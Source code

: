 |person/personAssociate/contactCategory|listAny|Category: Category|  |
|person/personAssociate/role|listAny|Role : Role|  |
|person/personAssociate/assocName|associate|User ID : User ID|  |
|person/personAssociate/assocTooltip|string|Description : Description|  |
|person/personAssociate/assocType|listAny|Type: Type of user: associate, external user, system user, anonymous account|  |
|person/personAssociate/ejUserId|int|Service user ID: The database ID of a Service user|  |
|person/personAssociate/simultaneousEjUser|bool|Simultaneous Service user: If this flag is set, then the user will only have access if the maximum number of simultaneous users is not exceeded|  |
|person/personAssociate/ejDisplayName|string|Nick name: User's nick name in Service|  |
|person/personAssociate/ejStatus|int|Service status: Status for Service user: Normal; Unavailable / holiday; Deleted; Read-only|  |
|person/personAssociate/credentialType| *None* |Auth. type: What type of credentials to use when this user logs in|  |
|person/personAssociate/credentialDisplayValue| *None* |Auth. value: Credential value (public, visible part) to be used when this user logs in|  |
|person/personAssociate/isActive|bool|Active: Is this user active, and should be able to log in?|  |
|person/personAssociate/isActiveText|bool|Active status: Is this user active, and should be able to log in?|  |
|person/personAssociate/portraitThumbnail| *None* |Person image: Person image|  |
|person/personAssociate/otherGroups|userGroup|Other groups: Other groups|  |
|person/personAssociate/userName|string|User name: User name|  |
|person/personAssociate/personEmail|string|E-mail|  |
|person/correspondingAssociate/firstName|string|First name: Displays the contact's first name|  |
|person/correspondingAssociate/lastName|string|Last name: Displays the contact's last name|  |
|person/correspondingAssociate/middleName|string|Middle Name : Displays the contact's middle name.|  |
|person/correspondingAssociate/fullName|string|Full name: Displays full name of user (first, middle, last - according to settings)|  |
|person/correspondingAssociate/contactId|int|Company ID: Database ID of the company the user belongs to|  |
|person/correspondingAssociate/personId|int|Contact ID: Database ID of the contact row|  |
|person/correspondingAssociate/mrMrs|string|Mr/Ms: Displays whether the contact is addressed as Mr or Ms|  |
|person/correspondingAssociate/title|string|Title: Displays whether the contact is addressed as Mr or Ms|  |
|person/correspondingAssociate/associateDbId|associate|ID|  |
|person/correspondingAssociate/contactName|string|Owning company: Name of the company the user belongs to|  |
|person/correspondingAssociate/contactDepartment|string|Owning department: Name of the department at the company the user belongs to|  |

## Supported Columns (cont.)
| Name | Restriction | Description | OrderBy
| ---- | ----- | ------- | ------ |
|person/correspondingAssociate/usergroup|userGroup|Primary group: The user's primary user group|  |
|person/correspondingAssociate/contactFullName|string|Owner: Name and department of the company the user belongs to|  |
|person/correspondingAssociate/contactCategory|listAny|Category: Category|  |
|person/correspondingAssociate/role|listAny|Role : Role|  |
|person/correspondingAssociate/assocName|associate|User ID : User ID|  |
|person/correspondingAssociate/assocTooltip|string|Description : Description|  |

○ ○ ○ ○ ○ ○ ○

## Brief
Wherever the string "logs" occurs in the listing, return the line it sits on.

## Final answer
|person/personAssociate/credentialType| *None* |Auth. type: What type of credentials to use when this user logs in|  |
|person/personAssociate/credentialDisplayValue| *None* |Auth. value: Credential value (public, visible part) to be used when this user logs in|  |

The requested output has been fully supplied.